Demographic Model of the Italian population

This is a visualization of a model of the resident population in Italy, projected till 2100. The model is based on the historical demographic data published by ISTAT (Italian National Institute of Statistics), whose database is explored in Notebook#05.

All calculations, starting from raw data, are available for inspection in the GitHub repository for this project. Don't hesitate to contribute!

Tips for visualization: best way is to browse the web page on a computer, as you can hover the mouse on the plots and check the data in detail (often more convenient than comparing the colors to the legend). Still acceptable for smartphone visualization, it is better to turn it horizontal. The page does contain a lot of interactive plots, so it may take a while to load. Be patient, please!

Snapshot of the current situation

From the database of ISTAT we can plot the number of residents in Italy, grouped by age (cohorts), as counted at the first of January, since 2002 (Notebook#14). By sliding the cursor you can navigate through the years, till the most recent data, and note several features in this distribution: the peak of baby boomers, the decline in births, and the wells created by the WW1, the Spanish flu and the WW2. In 2002, the well around 81-86 y.o. could be attributed to the difficult birth conditions in 1916-1921, plus the deaths of soldiers who were 19-29 in 1940-1945. Also in 2002, the well around 55-61 y.o. could be attributed to the difficult birth conditions in 1941-1947.

Given this peculiar fingerprint of the Italian distribution of population, when a new year passes we can expect the number of residents with a certain age, i.e. the "cohorts", to be the same as the number of residents one year younger the previous year, if not because of deaths (always decreasing the count) or the migration balance (increasing or decreasing the count depending on its net balance).

In the next plots it is shown this change of population by age, for each year of observation: this will be referred to as "Cohort Change Ratio" (where "cohorts" are the groups of people born in the same year). Each year of observation refers to the change in cohorts between the first of January of the year and the first of January of the next year. In case of no deaths and a zero net migration balance, the cohorts would remain constant showing always a value of 0%. This is certainly not the case, showing positive/negative %-change among young and mid-age residents, and negative %-change among older residents, mainly impacted by the deaths.

Note that 2020 has an outlying curve, which is not mainly attributed to the COVID but to a change in the methodology of counting.

As this Cohort Change Ratio computed directly from the population count mixes together the effects of deaths and net migration balance (and possibly some other artifacts, e.g., due to changes in the methodology of counting), I will try to disentangle these two effects in the next sections. Indeed, ISTAT provides also the probability of death by age and year of observation and the net migration balance by age. The importance of disentangling these two effects is that the net migration balance is a policy variable that could suddenly change and for which we need to assume some future scenarios, while the probability of death is a slow variable where I can extrapolate the trend for a projection in the future.

Investigation on the Mortality

The probability of death by age and year of observation provided by ISTAT has been investigated in Notebooks #20, #25 and 30. ISTAT data on mortality comes from a robust methodology and provides data back to 1974 (red curve in the plot below).

As we can expect, the probability of death decreased in the last decades, especially among the eldest people, due to increased care technology. To predict the future probability of death I could use an exponential regression (blue), or to assume that it will remain constant at the average value of the last years (cyan): not knowing which one is the best approach, I considered an average of the two, as shown in the next plot in green (Notebook#63).

Notice the unfortunate increase in the probability of death among younger people in the 1980s and 1990s, largely due to the AIDS epidemic and the surge in heroin-related overdoses. I excluded from the regression the values for these years (1988-1999) on people younger than 40.

Investigation on the Net Migration Balance

By subtracting the probability of death from the year-on-year change in the population, I can obtain the net migration balance for each age group (Notebook#45). Note, as explained before, that 2020 has weird values due to the change in the methodology of counting, so I excluded it from the computation of the avarage.

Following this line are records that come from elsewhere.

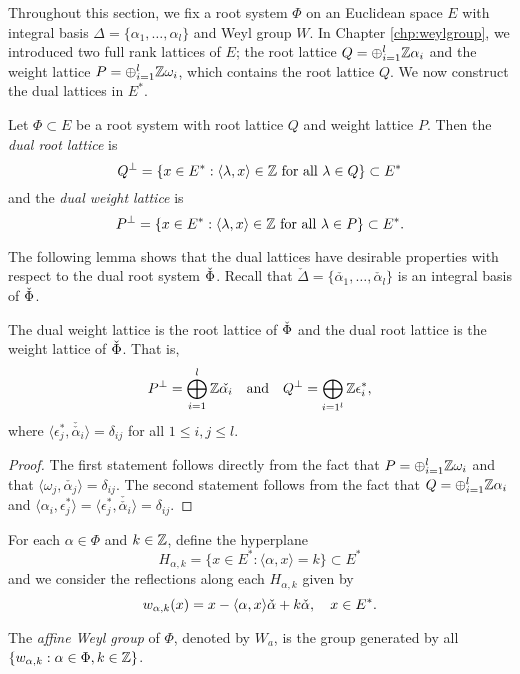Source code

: Throughout this section, we fix a root system $\Phi$ on an Euclidean space $E$ with integral basis $\Delta=\{\alpha_1,\ldots,\alpha_l\}$ and Weyl group $W$. In Chapter \ref{chp:weylgroup}, we introduced two full rank lattices of $E$; the root lattice $Q=\oplus_{i=1}^l\mathbb{Z}\alpha_i$ and the weight lattice $P=\oplus_{i=1}^l\mathbb{Z}\omega_i$, which contains the root lattice $Q$. We now construct the dual lattices in $E^*$.

\begin{definition}
    Let $\Phi\subset E$ be a root system with root lattice $Q$ and weight lattice $P$. Then the \textit{dual root lattice} is 
    $$Q^\perp=\{x\in E^*:\langle\lambda,x\rangle\in\mathbb{Z}\text{ for all }\lambda\in Q\}\subset E^*$$
    and the \textit{dual weight lattice} is 
    $$P^\perp=\{x\in E^*:\langle\lambda,x\rangle\in\mathbb{Z}\text{ for all }\lambda\in P\}\subset E^*.$$
\end{definition}

The following lemma shows that the dual lattices have desirable properties with respect to the dual root system $\check{\Phi}$. Recall that $\check{\Delta}=\{\check{\alpha_1},\ldots,\check{\alpha_l}\}$ is an integral basis of $\check{\Phi}$.

\begin{lemma}
    The dual weight lattice is the root lattice of $\check{\Phi}$ and the dual root lattice is the weight lattice of $\check{\Phi}$. That is,
    $$P^\perp=\bigoplus_{i=1}^l\mathbb{Z}\check{\alpha_i}\quad\text{and}\quad Q^\perp=\bigoplus_{i=1^l}\mathbb{Z}\epsilon_i^*,$$
    where $\langle\epsilon_j^*,\check{\check{\alpha_i}}\rangle=\delta_{ij}$ for all $1\leq i,j\leq l$.
\end{lemma}
\begin{proof}
    The first statement follows directly from the fact that $P=\oplus_{i=1}^l\mathbb{Z}\omega_i$ and that $\langle\omega_j,\check{\alpha_j}\rangle=\delta_{ij}$. The second statement follows from the fact that $Q=\oplus_{i=1}^l\mathbb{Z}\alpha_i$ and $\langle\alpha_i,\epsilon_j^*\rangle=\langle\epsilon_j^*,\check{\check{\alpha_i}}\rangle=\delta_{ij}$.
\end{proof}

For each $\alpha\in\Phi$ and $k\in\mathbb{Z}$, define the hyperplane
$$H_{\alpha,k}=\{x\in E^*:\langle\alpha,x\rangle=k\}\subset E^*$$
and we consider the reflections along each $H_{\alpha,k}$ given by
$$w_{\alpha,k}(x)=x-\langle\alpha,x\rangle\check{\alpha}+k\check{\alpha},\quad x\in E^*.$$
\begin{definition}
    The \textit{affine Weyl group} of $\Phi$, denoted by $W_a$, is the group generated by all $\{w_{\alpha,k}:\alpha\in\Phi, k\in\mathbb{Z}\}$.
\end{definition}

If we sum all the ages, we obtain the total net migration balance which can be compared directly with the data from ISTAT: these are collected with a different methodology, so it makes sense not to have exactly the same values. From the plot below, we have enough agreement between computed and collected data, to state what is the range of values we saw in the past and assume some reasonable average.

To predict the amount of net migrants, by age, I will consider 3 scenarios: no migration, an average total amount of migrants (i.e., around 250k people per year), and twice this average amount (i.e., around 500k people per year, as reached in 2003 and 2007). Note that I will spread this total amount of migrants according to the average distribution of ages (traced above in black): as I don't see evident shifts in this distribution, I'll keep it constant.

Investigation on the Fertility rate

Newborns are a computed from the amount of potential mothers in the range of 18-50 years old. In the next plot we see the probability that women of a certain age have to give birth computed by ISTAT.

As we can clearly see a trend in this distribution, with the age window of motherhood slightly increasing year by year, in Notebook#40 I compute the coefficient to propagate this trend in the future.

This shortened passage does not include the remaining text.